Tyler Cowen — The Free Press‘s new eminence grise — thinks about tariffs like the economist that he is; for example:

Like a game show host, Trump announced a series of tariff rates on many of America’s major trading partners.

How did he come up with the rates?

It seems by a crude formula: A given nation’s trade deficit with the U.S. divided by that nation’s exports to the U.S.

There is a base rate of 10 percent, to be applied to the UK, Costa Rica, and some other friendly nations. For India, it is 26 percent For Japan, it is 24 percent. For the European Union, it is 20 percent.

The most incomprehensible are those on Vietnam (the new tariff rate is 46 percent); Sri Lanka (44 percent); South Korea (25 percent); Cambodia (49 percent); and Taiwan (32 percent)….

Cowen goes on and on, citing seemingly authoritative statistics and ending up where a “good” economist should: tarrifs bad (like Orange Man). The upshot, according to Cowen, is that

we will be moving into a future with higher prices, less product choice, and much weaker foreign alliances.

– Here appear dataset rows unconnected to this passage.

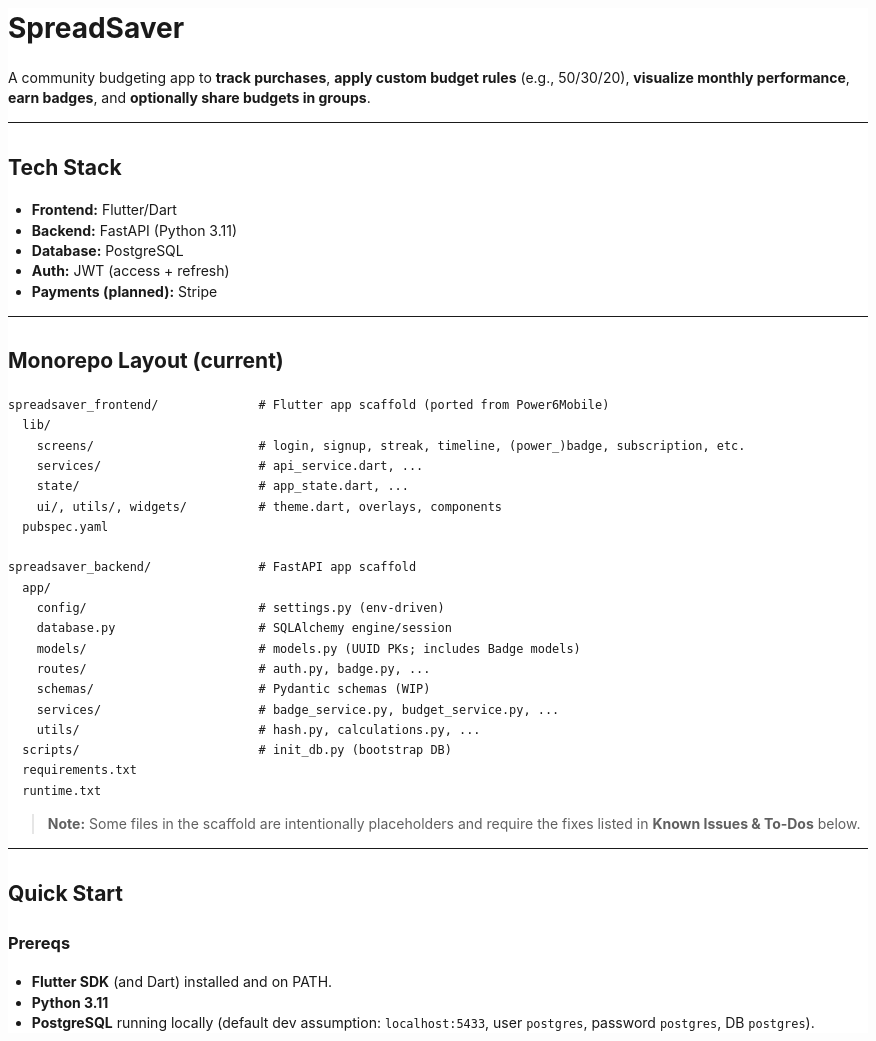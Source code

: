 # SpreadSaver

A community budgeting app to **track purchases**, **apply custom budget rules** (e.g., 50/30/20), **visualize monthly performance**, **earn badges**, and **optionally share budgets in groups**.

---

## Tech Stack
- **Frontend:** Flutter/Dart
- **Backend:** FastAPI (Python 3.11)
- **Database:** PostgreSQL
- **Auth:** JWT (access + refresh)
- **Payments (planned):** Stripe

---

## Monorepo Layout (current)
```
spreadsaver_frontend/              # Flutter app scaffold (ported from Power6Mobile)
  lib/
    screens/                       # login, signup, streak, timeline, (power_)badge, subscription, etc.
    services/                      # api_service.dart, ...
    state/                         # app_state.dart, ...
    ui/, utils/, widgets/          # theme.dart, overlays, components
  pubspec.yaml

spreadsaver_backend/               # FastAPI app scaffold
  app/
    config/                        # settings.py (env-driven)
    database.py                    # SQLAlchemy engine/session
    models/                        # models.py (UUID PKs; includes Badge models)
    routes/                        # auth.py, badge.py, ...
    schemas/                       # Pydantic schemas (WIP)
    services/                      # badge_service.py, budget_service.py, ...
    utils/                         # hash.py, calculations.py, ...
  scripts/                         # init_db.py (bootstrap DB)
  requirements.txt
  runtime.txt
```

> **Note:** Some files in the scaffold are intentionally placeholders and require the fixes listed in **Known Issues & To‑Dos** below.

---

## Quick Start

### Prereqs
- **Flutter SDK** (and Dart) installed and on PATH.
- **Python 3.11**
- **PostgreSQL** running locally (default dev assumption: `localhost:5433`, user `postgres`, password `postgres`, DB `postgres`).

The tanking of the stock market, and other possible asset price repercussions, may tip America into recession and increase joblessness.

What really matters — and Cowen has no more insight into this than the Man in the Moon — is how foreign governments react to Trump’s announced tariffs, and what Trump does in response to those reactions.

Cowen’s doom-saying merely reveals his anti-Trump bias. In that respect, his eminence is just another pundit.